While watching Kander and Ebb’s Kiss of the Spider Woman at Signature Theatre, I often felt like I was watching two different musicals. Molina (Hunter Foster) is a gay window dresser serving time in a Latin American prison for sexual deviancy. Molina survives by retreating to the world within his head, reliving movie scenes starring a glamorous diva, Aurora (Natascia Diaz). The character of Molina himself belongs in this world of dancing and singing as he makes graceful, dramatic gestures, and sashays around the stage. The other musical is the musical of reality. This musical is occupied by Valentin (Will Chase), a dark, brooding Marxist revolutionary and Molina’s cellmate. The warden of the prison has put Valentin in Molina’s cell with the hope of convincing Molina to report the names of Valentin’s comrades. Molina and Valentin’s worlds collide as they get to know one another and a complex relationship develops.
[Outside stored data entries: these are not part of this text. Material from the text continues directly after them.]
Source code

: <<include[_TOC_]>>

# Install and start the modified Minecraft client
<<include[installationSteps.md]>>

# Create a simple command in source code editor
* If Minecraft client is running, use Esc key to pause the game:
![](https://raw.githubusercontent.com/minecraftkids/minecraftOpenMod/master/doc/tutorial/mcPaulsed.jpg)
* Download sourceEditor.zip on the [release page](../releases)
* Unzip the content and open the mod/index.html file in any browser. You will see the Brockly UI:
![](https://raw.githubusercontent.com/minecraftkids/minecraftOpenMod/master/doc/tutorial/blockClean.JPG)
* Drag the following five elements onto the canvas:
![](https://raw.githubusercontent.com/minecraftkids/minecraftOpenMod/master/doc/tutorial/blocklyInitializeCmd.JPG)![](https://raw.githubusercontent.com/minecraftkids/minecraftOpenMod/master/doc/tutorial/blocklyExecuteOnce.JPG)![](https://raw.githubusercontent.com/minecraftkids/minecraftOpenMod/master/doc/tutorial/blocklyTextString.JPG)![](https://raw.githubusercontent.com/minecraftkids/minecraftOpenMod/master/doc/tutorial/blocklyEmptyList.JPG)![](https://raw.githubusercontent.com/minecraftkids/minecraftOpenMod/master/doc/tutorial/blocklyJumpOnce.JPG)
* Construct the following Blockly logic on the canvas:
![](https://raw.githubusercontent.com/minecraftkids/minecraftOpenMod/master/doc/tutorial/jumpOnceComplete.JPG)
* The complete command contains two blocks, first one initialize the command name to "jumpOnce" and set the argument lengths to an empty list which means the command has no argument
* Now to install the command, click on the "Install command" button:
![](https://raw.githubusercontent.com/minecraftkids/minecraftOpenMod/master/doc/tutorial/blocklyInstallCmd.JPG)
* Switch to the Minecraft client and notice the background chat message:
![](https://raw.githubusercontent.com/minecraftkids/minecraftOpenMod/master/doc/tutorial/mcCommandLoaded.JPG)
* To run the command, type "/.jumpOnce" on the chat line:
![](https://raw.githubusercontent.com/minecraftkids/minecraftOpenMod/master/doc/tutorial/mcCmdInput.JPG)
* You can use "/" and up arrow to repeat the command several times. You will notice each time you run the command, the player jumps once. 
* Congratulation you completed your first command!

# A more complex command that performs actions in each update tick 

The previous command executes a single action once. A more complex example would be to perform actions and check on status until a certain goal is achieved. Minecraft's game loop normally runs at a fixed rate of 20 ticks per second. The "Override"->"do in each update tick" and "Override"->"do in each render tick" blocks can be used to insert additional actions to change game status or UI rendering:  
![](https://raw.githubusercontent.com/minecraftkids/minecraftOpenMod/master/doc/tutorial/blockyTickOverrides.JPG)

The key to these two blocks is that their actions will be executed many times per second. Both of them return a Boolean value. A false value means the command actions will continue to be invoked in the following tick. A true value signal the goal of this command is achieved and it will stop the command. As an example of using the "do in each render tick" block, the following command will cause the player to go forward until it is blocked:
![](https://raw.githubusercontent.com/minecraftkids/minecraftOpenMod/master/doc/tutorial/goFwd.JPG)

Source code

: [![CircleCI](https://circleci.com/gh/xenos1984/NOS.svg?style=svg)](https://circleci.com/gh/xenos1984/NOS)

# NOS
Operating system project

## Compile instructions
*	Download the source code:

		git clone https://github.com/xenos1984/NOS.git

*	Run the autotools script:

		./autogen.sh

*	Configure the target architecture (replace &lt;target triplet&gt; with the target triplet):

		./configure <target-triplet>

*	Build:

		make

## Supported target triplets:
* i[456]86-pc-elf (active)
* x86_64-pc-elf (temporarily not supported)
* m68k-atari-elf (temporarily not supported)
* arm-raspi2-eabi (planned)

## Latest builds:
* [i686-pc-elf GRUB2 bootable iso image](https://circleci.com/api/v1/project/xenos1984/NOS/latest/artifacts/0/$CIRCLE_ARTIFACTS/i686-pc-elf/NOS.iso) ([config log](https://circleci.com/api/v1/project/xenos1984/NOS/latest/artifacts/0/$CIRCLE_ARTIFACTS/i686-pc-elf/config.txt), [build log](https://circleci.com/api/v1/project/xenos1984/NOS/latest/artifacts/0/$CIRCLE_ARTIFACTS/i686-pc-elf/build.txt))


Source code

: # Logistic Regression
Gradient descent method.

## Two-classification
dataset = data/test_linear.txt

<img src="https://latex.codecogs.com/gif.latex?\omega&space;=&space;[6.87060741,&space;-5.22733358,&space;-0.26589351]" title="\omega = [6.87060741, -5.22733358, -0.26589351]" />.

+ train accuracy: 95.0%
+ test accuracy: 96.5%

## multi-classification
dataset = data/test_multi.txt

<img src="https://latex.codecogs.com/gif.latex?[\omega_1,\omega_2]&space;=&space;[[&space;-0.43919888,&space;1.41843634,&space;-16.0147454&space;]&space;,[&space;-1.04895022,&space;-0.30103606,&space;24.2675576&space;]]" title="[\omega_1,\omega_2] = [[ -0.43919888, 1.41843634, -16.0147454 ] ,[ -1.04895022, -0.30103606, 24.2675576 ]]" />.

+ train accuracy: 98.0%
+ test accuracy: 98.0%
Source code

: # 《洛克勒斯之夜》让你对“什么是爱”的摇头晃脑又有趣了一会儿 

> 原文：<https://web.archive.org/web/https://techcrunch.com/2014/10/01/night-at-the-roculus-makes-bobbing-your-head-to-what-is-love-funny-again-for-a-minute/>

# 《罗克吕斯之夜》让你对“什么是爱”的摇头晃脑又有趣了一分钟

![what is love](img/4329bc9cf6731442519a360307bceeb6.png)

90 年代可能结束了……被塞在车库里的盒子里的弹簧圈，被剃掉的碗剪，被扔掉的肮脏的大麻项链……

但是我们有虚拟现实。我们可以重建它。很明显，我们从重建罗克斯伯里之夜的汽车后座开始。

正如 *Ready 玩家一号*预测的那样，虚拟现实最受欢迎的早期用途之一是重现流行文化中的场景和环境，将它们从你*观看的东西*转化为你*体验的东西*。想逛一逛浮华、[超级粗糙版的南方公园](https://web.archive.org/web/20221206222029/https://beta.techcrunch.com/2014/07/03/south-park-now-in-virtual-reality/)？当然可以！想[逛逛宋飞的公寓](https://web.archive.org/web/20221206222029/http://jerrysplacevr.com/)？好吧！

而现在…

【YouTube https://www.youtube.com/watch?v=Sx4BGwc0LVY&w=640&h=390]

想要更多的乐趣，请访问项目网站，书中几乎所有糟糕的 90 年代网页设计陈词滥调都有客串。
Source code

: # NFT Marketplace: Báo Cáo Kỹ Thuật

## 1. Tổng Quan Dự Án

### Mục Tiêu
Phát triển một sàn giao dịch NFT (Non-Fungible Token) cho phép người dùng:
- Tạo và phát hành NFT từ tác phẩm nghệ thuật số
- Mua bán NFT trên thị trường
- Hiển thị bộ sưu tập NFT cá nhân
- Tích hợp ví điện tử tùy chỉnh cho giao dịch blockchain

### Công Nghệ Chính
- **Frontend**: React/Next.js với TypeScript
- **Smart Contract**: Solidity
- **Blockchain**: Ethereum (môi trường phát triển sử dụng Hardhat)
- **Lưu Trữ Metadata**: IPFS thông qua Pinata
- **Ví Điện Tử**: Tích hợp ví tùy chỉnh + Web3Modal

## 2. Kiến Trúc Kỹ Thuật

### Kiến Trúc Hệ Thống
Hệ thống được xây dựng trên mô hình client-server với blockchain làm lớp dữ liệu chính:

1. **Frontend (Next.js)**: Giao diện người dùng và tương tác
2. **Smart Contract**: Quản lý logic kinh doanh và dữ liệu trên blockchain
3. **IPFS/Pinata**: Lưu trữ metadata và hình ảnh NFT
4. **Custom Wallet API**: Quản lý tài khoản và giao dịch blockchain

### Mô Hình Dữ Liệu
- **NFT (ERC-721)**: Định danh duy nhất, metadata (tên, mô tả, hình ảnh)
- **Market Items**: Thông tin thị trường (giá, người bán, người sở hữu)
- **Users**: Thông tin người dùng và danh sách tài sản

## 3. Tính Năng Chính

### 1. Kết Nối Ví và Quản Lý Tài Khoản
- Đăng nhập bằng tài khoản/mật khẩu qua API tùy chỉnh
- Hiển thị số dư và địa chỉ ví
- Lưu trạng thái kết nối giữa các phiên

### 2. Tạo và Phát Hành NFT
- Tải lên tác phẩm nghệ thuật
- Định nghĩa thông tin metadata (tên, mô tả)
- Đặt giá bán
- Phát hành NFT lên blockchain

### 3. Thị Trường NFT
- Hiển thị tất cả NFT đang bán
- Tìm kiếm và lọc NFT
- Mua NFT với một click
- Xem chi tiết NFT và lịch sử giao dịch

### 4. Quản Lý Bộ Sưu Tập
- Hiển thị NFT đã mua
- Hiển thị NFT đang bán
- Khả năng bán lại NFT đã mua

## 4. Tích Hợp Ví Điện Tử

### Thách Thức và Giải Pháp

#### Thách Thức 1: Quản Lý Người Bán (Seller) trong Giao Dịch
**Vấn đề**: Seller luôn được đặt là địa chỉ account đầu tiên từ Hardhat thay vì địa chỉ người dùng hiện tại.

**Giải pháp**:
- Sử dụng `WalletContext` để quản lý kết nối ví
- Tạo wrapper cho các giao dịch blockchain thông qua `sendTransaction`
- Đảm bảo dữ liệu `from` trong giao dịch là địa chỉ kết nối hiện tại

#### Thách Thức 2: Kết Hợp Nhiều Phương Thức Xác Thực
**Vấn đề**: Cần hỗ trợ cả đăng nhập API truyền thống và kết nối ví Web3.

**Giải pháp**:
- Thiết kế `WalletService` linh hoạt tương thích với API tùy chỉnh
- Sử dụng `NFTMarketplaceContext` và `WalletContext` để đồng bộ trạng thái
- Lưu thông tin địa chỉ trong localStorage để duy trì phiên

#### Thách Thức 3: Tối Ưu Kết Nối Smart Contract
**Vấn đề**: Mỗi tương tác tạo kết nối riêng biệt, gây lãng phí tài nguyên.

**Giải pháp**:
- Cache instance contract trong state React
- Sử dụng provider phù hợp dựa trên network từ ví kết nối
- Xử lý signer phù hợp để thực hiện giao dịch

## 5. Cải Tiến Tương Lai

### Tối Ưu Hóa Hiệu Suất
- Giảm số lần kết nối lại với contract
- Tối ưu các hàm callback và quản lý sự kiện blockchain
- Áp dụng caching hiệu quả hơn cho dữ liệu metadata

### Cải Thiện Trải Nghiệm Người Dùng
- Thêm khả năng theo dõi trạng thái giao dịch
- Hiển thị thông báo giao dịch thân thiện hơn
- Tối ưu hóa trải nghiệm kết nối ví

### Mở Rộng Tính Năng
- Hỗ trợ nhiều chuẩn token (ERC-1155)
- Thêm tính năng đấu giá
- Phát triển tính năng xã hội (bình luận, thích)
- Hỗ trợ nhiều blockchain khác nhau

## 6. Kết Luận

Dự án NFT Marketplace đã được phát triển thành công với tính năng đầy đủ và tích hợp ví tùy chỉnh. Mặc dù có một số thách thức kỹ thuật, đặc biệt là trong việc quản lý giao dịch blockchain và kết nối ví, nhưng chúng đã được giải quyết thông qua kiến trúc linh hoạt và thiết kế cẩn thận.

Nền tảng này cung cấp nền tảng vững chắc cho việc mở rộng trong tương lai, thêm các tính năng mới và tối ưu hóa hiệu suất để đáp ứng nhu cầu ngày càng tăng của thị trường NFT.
These two disparate parts never truly synthesized into a whole for me. This is my first experience with the musical, so I am unable to say whether this is the fault of the material or the production. As a result, this was a night at the theatre that I didn’t really take anything away from. I was still really pleased to expand my Kander and Ebb experience. I like the fact that they aren't afraid to write dark musicals, and the score for Kiss of the Spider Woman is quite good, with songs like "Dear One" and "Where You Are."

The design elements are wonderful. Adam Koch fills the stage with metal bars, staircases, and cages, creating a claustrophobic atmosphere. Adding to this atmosphere is the lighting of Chris Lee, who manages to create a dark and sinister scene without harming the actor’s visibility.

Natascia Diaz is good as Aurora, but can’t escape the fact that the part screams Chita Rivera. Diaz’s voice isn’t quite as strong as the score requires, but she shines in her dance and movement.

Hunter Foster successfully avoids the trap of stereotyping Molina. His characterization is appropriately flamboyant and effeminate without ever becoming annoying. There is always a sense of the character’s deep emotional life. But though Foster inhabits Molina’s skin fully he suddenly seems uncomfortable when dancing with Diaz in the final cheery number, “Only in the Movies.”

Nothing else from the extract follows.